→ **Data to examine**:
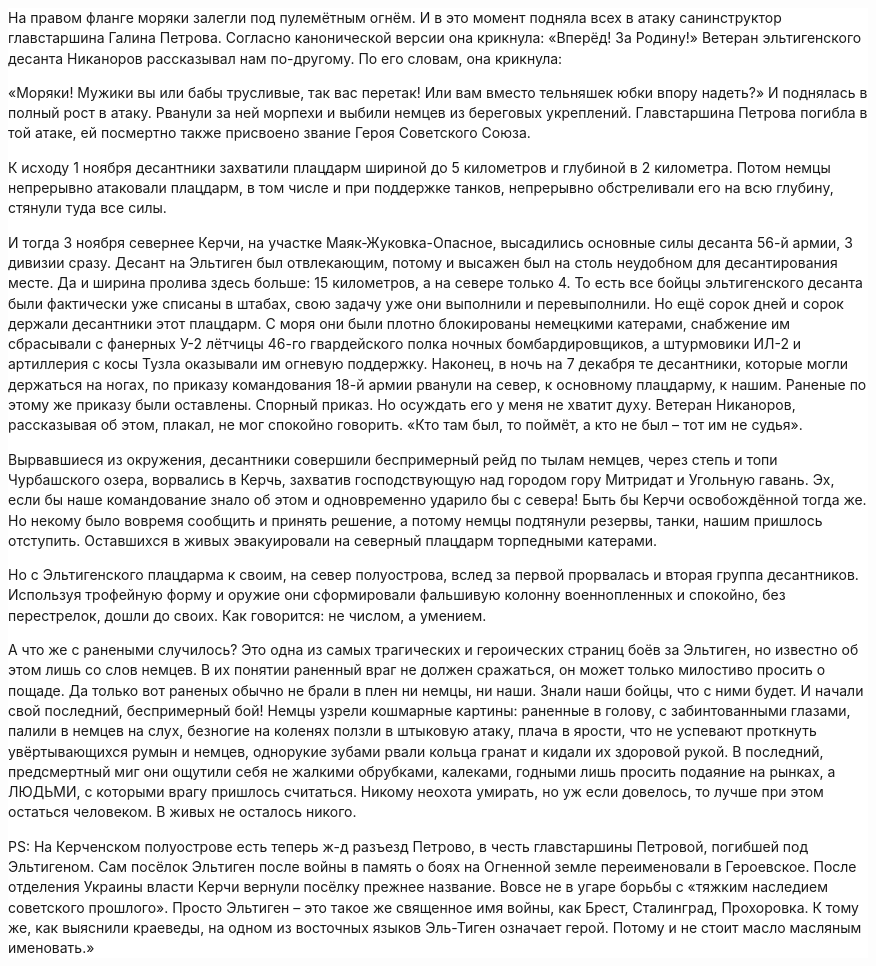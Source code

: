 На правом фланге моряки залегли под пулемётным огнём. И в это момент подняла всех в атаку санинструктор главстаршина Галина Петрова. Согласно канонической версии она крикнула: «Вперёд! За Родину!» Ветеран эльтигенского десанта Никаноров рассказывал нам по-другому. По его словам, она крикнула:

«Моряки! Мужики вы или бабы трусливые, так вас перетак! Или вам вместо тельняшек юбки впору надеть?» И поднялась в полный рост в атаку. Рванули за ней морпехи и выбили немцев из береговых укреплений. Главстаршина Петрова погибла в той атаке, ей посмертно также присвоено звание Героя Советского Союза.

К исходу 1 ноября десантники захватили плацдарм шириной до 5 километров и глубиной в 2 километра. Потом немцы непрерывно атаковали плацдарм, в том числе и при поддержке танков, непрерывно обстреливали его на всю глубину, стянули туда все силы.

И тогда 3 ноября севернее Керчи, на участке Маяк-Жуковка-Опасное, высадились основные силы десанта 56-й армии, 3 дивизии сразу. Десант на Эльтиген был отвлекающим, потому и высажен был на столь неудобном для десантирования месте. Да и ширина пролива здесь больше: 15 километров, а на севере только 4. То есть все бойцы эльтигенского десанта были фактически уже списаны в штабах, свою задачу уже они выполнили и перевыполнили. Но ещё сорок дней и сорок держали десантники этот плацдарм. С моря они были плотно блокированы немецкими катерами, снабжение им сбрасывали с фанерных У-2 лётчицы 46-го гвардейского полка ночных бомбардировщиков, а штурмовики ИЛ-2 и артиллерия с косы Тузла оказывали им огневую поддержку. Наконец, в ночь на 7 декабря те десантники, которые могли держаться на ногах, по приказу командования 18-й армии рванули на север, к основному плацдарму, к нашим. Раненые по этому же приказу были оставлены. Спорный приказ. Но осуждать его у меня не хватит духу. Ветеран Никаноров, рассказывая об этом, плакал, не мог спокойно говорить. «Кто там был, то поймёт, а кто не был – тот им не судья».

Вырвавшиеся из окружения, десантники совершили беспримерный рейд по тылам немцев, через степь и топи Чурбашского озера, ворвались в Керчь, захватив господствующую над городом гору Митридат и Угольную гавань. Эх, если бы наше командование знало об этом и одновременно ударило бы с севера! Быть бы Керчи освобождённой тогда же. Но некому было вовремя сообщить и принять решение, а потому немцы подтянули резервы, танки, нашим пришлось отступить. Оставшихся в живых эвакуировали на северный плацдарм торпедными катерами.

Но с Эльтигенского плацдарма к своим, на север полуострова, вслед за первой прорвалась и вторая группа десантников. Используя трофейную форму и оружие они сформировали фальшивую колонну военнопленных и спокойно, без перестрелок, дошли до своих. Как говорится: не числом, а умением.

А что же с ранеными случилось? Это одна из самых трагических и героических страниц боёв за Эльтиген, но известно об этом лишь со слов немцев. В их понятии раненный враг не должен сражаться, он может только милостиво просить о пощаде. Да только вот раненых обычно не брали в плен ни немцы, ни наши. Знали наши бойцы, что с ними будет. И начали свой последний, беспримерный бой! Немцы узрели кошмарные картины: раненные в голову, с забинтованными глазами, палили в немцев на слух, безногие на коленях ползли в штыковую атаку, плача в ярости, что не успевают проткнуть увёртывающихся румын и немцев, однорукие зубами рвали кольца гранат и кидали их здоровой рукой. В последний, предсмертный миг они ощутили себя не жалкими обрубками, калеками, годными лишь просить подаяние на рынках, а ЛЮДЬМИ, с которыми врагу пришлось считаться. Никому неохота умирать, но уж если довелось, то лучше при этом остаться человеком. В живых не осталось никого.

PS: На Керченском полуострове есть теперь ж-д разъезд Петрово, в честь главстаршины Петровой, погибшей под Эльтигеном. Сам посёлок Эльтиген после войны в память о боях на Огненной земле переименовали в Героевское. После отделения Украины власти Керчи вернули посёлку прежнее название. Вовсе не в угаре борьбы с «тяжким наследием советского прошлого». Просто Эльтиген – это такое же священное имя войны, как Брест, Сталинград, Прохоровка. К тому же, как выяснили краеведы, на одном из восточных языков Эль-Тиген означает герой. Потому и не стоит масло масляным именовать.»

→ **The problem**:
Give solely the number of lines in the data that contain the string "немцев".

→ **Answer to this exercise**:
3